Figure 6. Effect of hippocampal ligands of PPARα on morphological plasticity and calcium oscillation in hippocampal neurons.

Ppara-null hippocampal neurons were transduced with lentivirions containing GFP (vector), FL-Ppara, and Y464D-Ppara for 48 h followed by treatment with vehicle (DMSO) (A), OCT (B), HEX (C), HMB (D), and WY14643 (E) for 24 h. Then neurons were stained for phalloidin to measure spine density. Scale bar = 20 μm. AMPA-driven calcium influx was measured in OCT (red), HEX (green) and HMB (purple)-treated Ppara-null hippocampal neurons transduced with lentivirions containing FL-Ppara (F), Y314D-Ppara (G), Y464D-Ppara (H), and Y314D/Y464D-Ppara (I).
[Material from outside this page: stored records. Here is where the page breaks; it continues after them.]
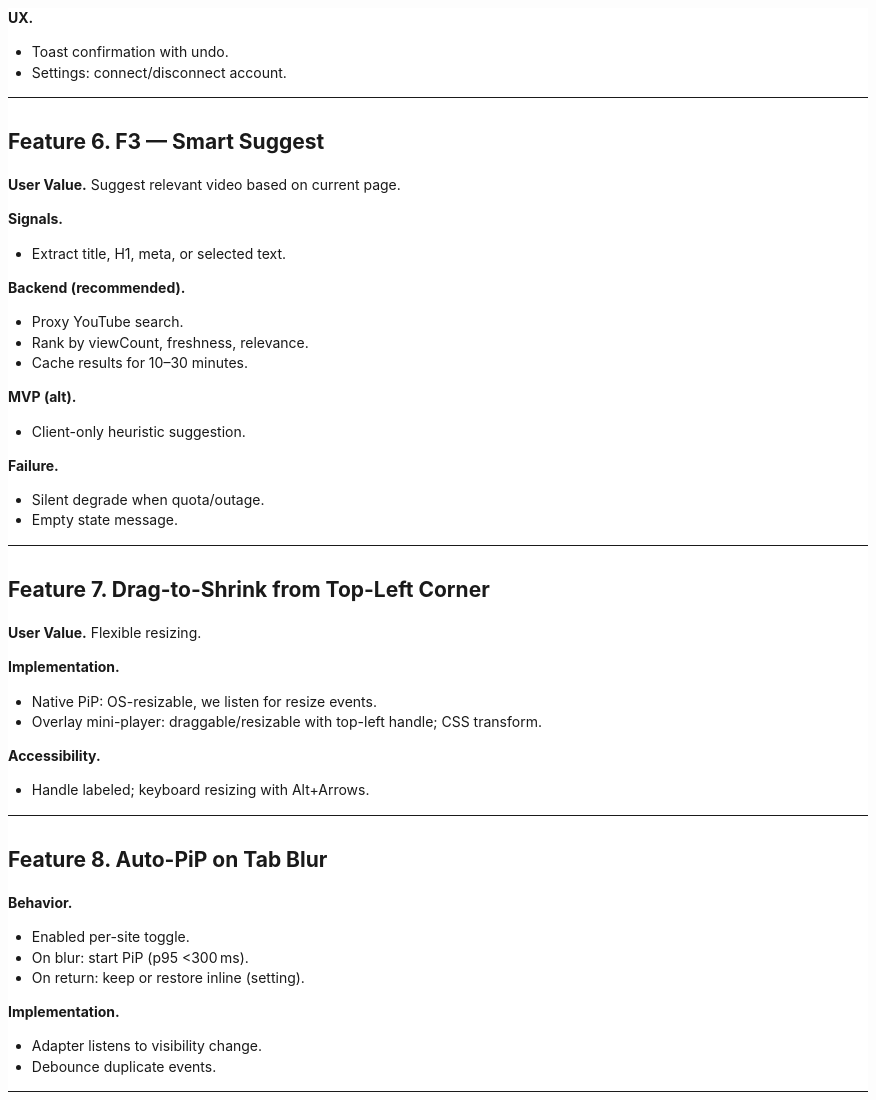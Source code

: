 **UX.**

* Toast confirmation with undo.
* Settings: connect/disconnect account.

---

## Feature 6. F3 — Smart Suggest

**User Value.** Suggest relevant video based on current page.

**Signals.**

* Extract title, H1, meta, or selected text.

**Backend (recommended).**

* Proxy YouTube search.
* Rank by viewCount, freshness, relevance.
* Cache results for 10–30 minutes.

**MVP (alt).**

* Client-only heuristic suggestion.

**Failure.**

* Silent degrade when quota/outage.
* Empty state message.

---

## Feature 7. Drag-to-Shrink from Top-Left Corner

**User Value.** Flexible resizing.

**Implementation.**

* Native PiP: OS-resizable, we listen for resize events.
* Overlay mini-player: draggable/resizable with top-left handle; CSS transform.

**Accessibility.**

* Handle labeled; keyboard resizing with Alt+Arrows.

---

## Feature 8. Auto-PiP on Tab Blur

**Behavior.**

* Enabled per-site toggle.
* On blur: start PiP (p95 <300 ms).
* On return: keep or restore inline (setting).

**Implementation.**

* Adapter listens to visibility change.
* Debounce duplicate events.

---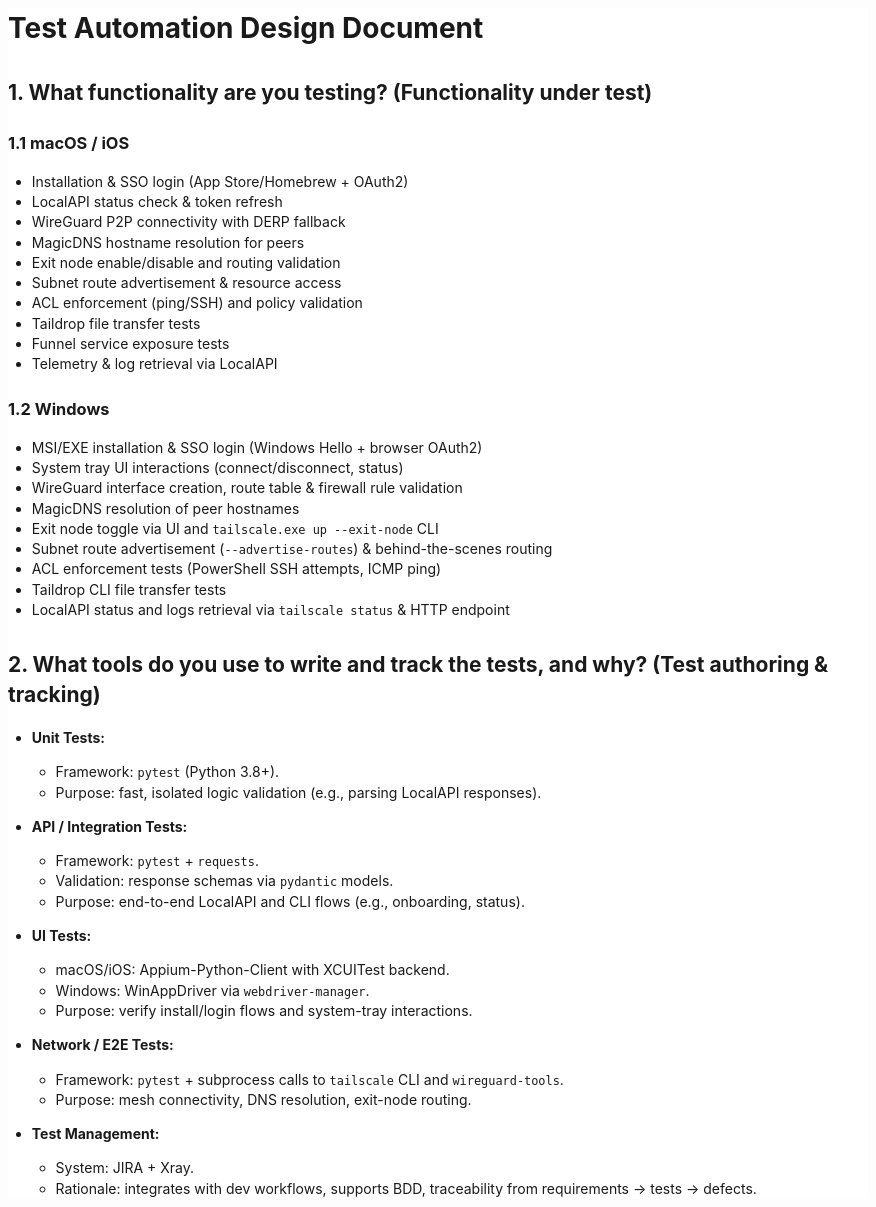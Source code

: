 
# Test Automation Design Document

## 1. What functionality are you testing? (Functionality under test)  
### 1.1 macOS / iOS
- Installation & SSO login (App Store/Homebrew + OAuth2)
- LocalAPI status check & token refresh
- WireGuard P2P connectivity with DERP fallback
- MagicDNS hostname resolution for peers
- Exit node enable/disable and routing validation
- Subnet route advertisement & resource access
- ACL enforcement (ping/SSH) and policy validation
- Taildrop file transfer tests
- Funnel service exposure tests
- Telemetry & log retrieval via LocalAPI

### 1.2 Windows
- MSI/EXE installation & SSO login (Windows Hello + browser OAuth2)
- System tray UI interactions (connect/disconnect, status)
- WireGuard interface creation, route table & firewall rule validation
- MagicDNS resolution of peer hostnames
- Exit node toggle via UI and `tailscale.exe up --exit-node` CLI
- Subnet route advertisement (`--advertise-routes`) & behind-the-scenes routing
- ACL enforcement tests (PowerShell SSH attempts, ICMP ping)
- Taildrop CLI file transfer tests
- LocalAPI status and logs retrieval via `tailscale status` & HTTP endpoint

## 2. What tools do you use to write and track the tests, and why? (Test authoring & tracking)

- **Unit Tests:**  
  - Framework: `pytest` (Python 3.8+).  
  - Purpose: fast, isolated logic validation (e.g., parsing LocalAPI responses).

- **API / Integration Tests:**  
  - Framework: `pytest` + `requests`.  
  - Validation: response schemas via `pydantic` models.  
  - Purpose: end-to-end LocalAPI and CLI flows (e.g., onboarding, status).

- **UI Tests:**  
  - macOS/iOS: Appium-Python-Client with XCUITest backend.  
  - Windows: WinAppDriver via `webdriver-manager`.  
  - Purpose: verify install/login flows and system-tray interactions.

- **Network / E2E Tests:**  
  - Framework: `pytest` + subprocess calls to `tailscale` CLI and `wireguard-tools`.  
  - Purpose: mesh connectivity, DNS resolution, exit-node routing.

- **Test Management:**  
  - System: JIRA + Xray.  
  - Rationale: integrates with dev workflows, supports BDD, traceability from requirements → tests → defects.
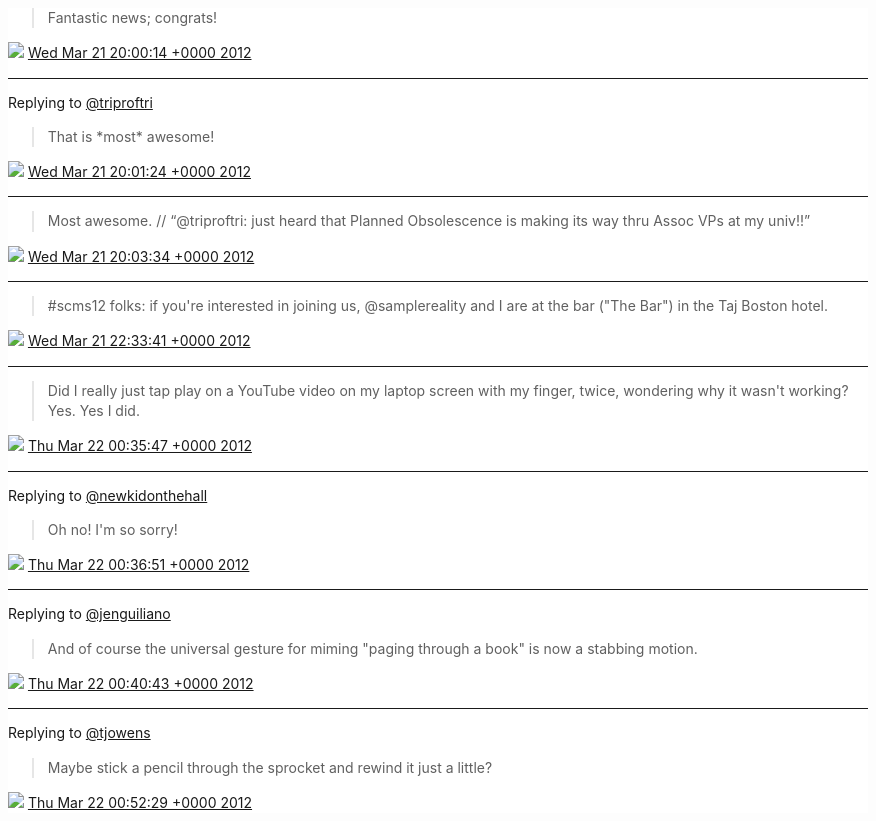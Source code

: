 > Fantastic news; congrats\!

<img src="../../media/tweet.ico" width="12" /> [Wed Mar 21 20:00:14 +0000 2012](https://twitter.com/kfitz/status/182557248185315329)

----

Replying to [@triproftri](https://twitter.com/triproftri/status/182557032912654337)

> That is \*most\* awesome\!

<img src="../../media/tweet.ico" width="12" /> [Wed Mar 21 20:01:24 +0000 2012](https://twitter.com/kfitz/status/182557544076685313)

----

> Most awesome\. // “@triproftri: just heard that Planned Obsolescence is making its way thru Assoc VPs at my univ\!\!”

<img src="../../media/tweet.ico" width="12" /> [Wed Mar 21 20:03:34 +0000 2012](https://twitter.com/kfitz/status/182558087578787840)

----

> \#scms12 folks: if you're interested in joining us, @samplereality and I are at the bar \("The Bar"\) in the Taj Boston hotel\.

<img src="../../media/tweet.ico" width="12" /> [Wed Mar 21 22:33:41 +0000 2012](https://twitter.com/kfitz/status/182595864584392704)

----

> Did I really just tap play on a YouTube video on my laptop screen with my finger, twice, wondering why it wasn't working? Yes\. Yes I did\.

<img src="../../media/tweet.ico" width="12" /> [Thu Mar 22 00:35:47 +0000 2012](https://twitter.com/kfitz/status/182626592005165056)

----

Replying to [@newkidonthehall](https://twitter.com/newkidonthehall/status/182615227949527043)

> Oh no\! I'm so sorry\!

<img src="../../media/tweet.ico" width="12" /> [Thu Mar 22 00:36:51 +0000 2012](https://twitter.com/kfitz/status/182626860528709632)

----

Replying to [@jenguiliano](https://twitter.com/jenguiliano/status/182626819332247553)

> And of course the universal gesture for miming "paging through a book" is now a stabbing motion\.

<img src="../../media/tweet.ico" width="12" /> [Thu Mar 22 00:40:43 +0000 2012](https://twitter.com/kfitz/status/182627834827771905)

----

Replying to [@tjowens](https://twitter.com/tjowens/status/182630473019834368)

> Maybe stick a pencil through the sprocket and rewind it just a little?

<img src="../../media/tweet.ico" width="12" /> [Thu Mar 22 00:52:29 +0000 2012](https://twitter.com/kfitz/status/182630795154952192)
All neurons were treated with 50 μM of NMDA receptor antagonist N20C to inhibit passive calcium flow through NMDA receptor. (J–M) Similarly NMDA-driven calcium influx was measured in the lentivius-infected Ppara-null hippocampal neurons in the presence of different endogenous ligands. In these cases, Naspm-HCl was treated to stop the passive flow of calcium currents through AMPA receptor. Results are mean of three independent experiments.